__ACTIVITY__
Nothing in the records should be changed in the copy, though the pictures must be left out.

Data entries
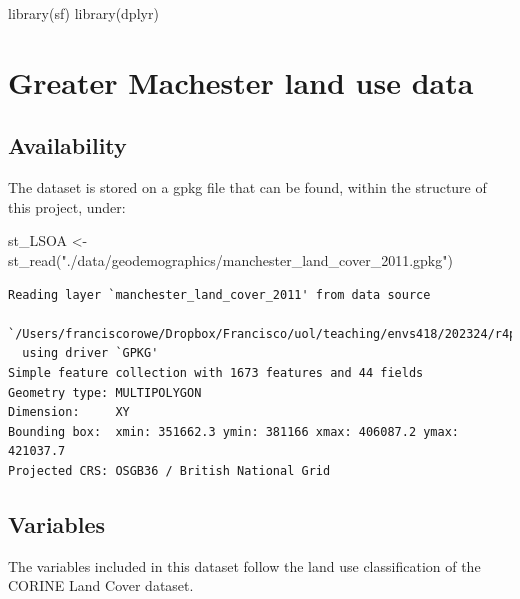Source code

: \documentclass[
  letterpaper,
  DIV=11,
  numbers=noendperiod]{scrreprt}
\newenvironment{Shaded}{\begin{snugshade}}{\end{snugshade}}
\newcommand{\FunctionTok}[1]{\textcolor[rgb]{0.28,0.35,0.67}{#1}}
\newcommand{\NormalTok}[1]{\textcolor[rgb]{0.00,0.23,0.31}{#1}}
\newcommand{\OtherTok}[1]{\textcolor[rgb]{0.00,0.23,0.31}{#1}}
\newcommand{\StringTok}[1]{\textcolor[rgb]{0.13,0.47,0.30}{#1}}
\begin{document}
\begin{Shaded}
\begin{Highlighting}[]
\FunctionTok{library}\NormalTok{(sf)}
\FunctionTok{library}\NormalTok{(dplyr)}
\end{Highlighting}
\end{Shaded}

\hypertarget{greater-machester-land-use-data}{%
\section{Greater Machester land use
data}\label{greater-machester-land-use-data}}

\hypertarget{availability}{%
\subsection*{Availability}\label{availability}}

The dataset is stored on a gpkg file that can be found, within the
structure of this project, under:

\begin{Shaded}
\begin{Highlighting}[]
\NormalTok{st\_LSOA }\OtherTok{\textless{}{-}} \FunctionTok{st\_read}\NormalTok{(}\StringTok{"./data/geodemographics/manchester\_land\_cover\_2011.gpkg"}\NormalTok{)}
\end{Highlighting}
\end{Shaded}

\begin{verbatim}
Reading layer `manchester_land_cover_2011' from data source 
  `/Users/franciscorowe/Dropbox/Francisco/uol/teaching/envs418/202324/r4ps/data/geodemographics/manchester_land_cover_2011.gpkg' 
  using driver `GPKG'
Simple feature collection with 1673 features and 44 fields
Geometry type: MULTIPOLYGON
Dimension:     XY
Bounding box:  xmin: 351662.3 ymin: 381166 xmax: 406087.2 ymax: 421037.7
Projected CRS: OSGB36 / British National Grid
\end{verbatim}

\hypertarget{variables}{%
\subsection*{Variables}\label{variables}}

The variables included in this dataset follow the land use
classification of the CORINE Land Cover dataset.
\end{document}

__ANSWER TO THE PROBLEM__
Source code

: \documentclass[
  letterpaper,
  DIV=11,
  numbers=noendperiod]{scrreprt}
\newenvironment{Shaded}{\begin{snugshade}}{\end{snugshade}}
\newcommand{\FunctionTok}[1]{\textcolor[rgb]{0.28,0.35,0.67}{#1}}
\newcommand{\NormalTok}[1]{\textcolor[rgb]{0.00,0.23,0.31}{#1}}
\newcommand{\OtherTok}[1]{\textcolor[rgb]{0.00,0.23,0.31}{#1}}
\newcommand{\StringTok}[1]{\textcolor[rgb]{0.13,0.47,0.30}{#1}}
\begin{document}
\begin{Shaded}
\begin{Highlighting}[]
\FunctionTok{library}\NormalTok{(sf)}
\FunctionTok{library}\NormalTok{(dplyr)}
\end{Highlighting}
\end{Shaded}

\hypertarget{greater-machester-land-use-data}{%
\section{Greater Machester land use
data}\label{greater-machester-land-use-data}}

\hypertarget{availability}{%
\subsection*{Availability}\label{availability}}

The dataset is stored on a gpkg file that can be found, within the
structure of this project, under:

\begin{Shaded}
\begin{Highlighting}[]
\NormalTok{st\_LSOA }\OtherTok{\textless{}{-}} \FunctionTok{st\_read}\NormalTok{(}\StringTok{"./data/geodemographics/manchester\_land\_cover\_2011.gpkg"}\NormalTok{)}
\end{Highlighting}
\end{Shaded}

\begin{verbatim}
Reading layer `manchester_land_cover_2011' from data source 
  `/Users/franciscorowe/Dropbox/Francisco/uol/teaching/envs418/202324/r4ps/data/geodemographics/manchester_land_cover_2011.gpkg' 
  using driver `GPKG'
Simple feature collection with 1673 features and 44 fields
Geometry type: MULTIPOLYGON
Dimension:     XY
Bounding box:  xmin: 351662.3 ymin: 381166 xmax: 406087.2 ymax: 421037.7
Projected CRS: OSGB36 / British National Grid
\end{verbatim}

\hypertarget{variables}{%
\subsection*{Variables}\label{variables}}

The variables included in this dataset follow the land use
classification of the CORINE Land Cover dataset.
\end{document}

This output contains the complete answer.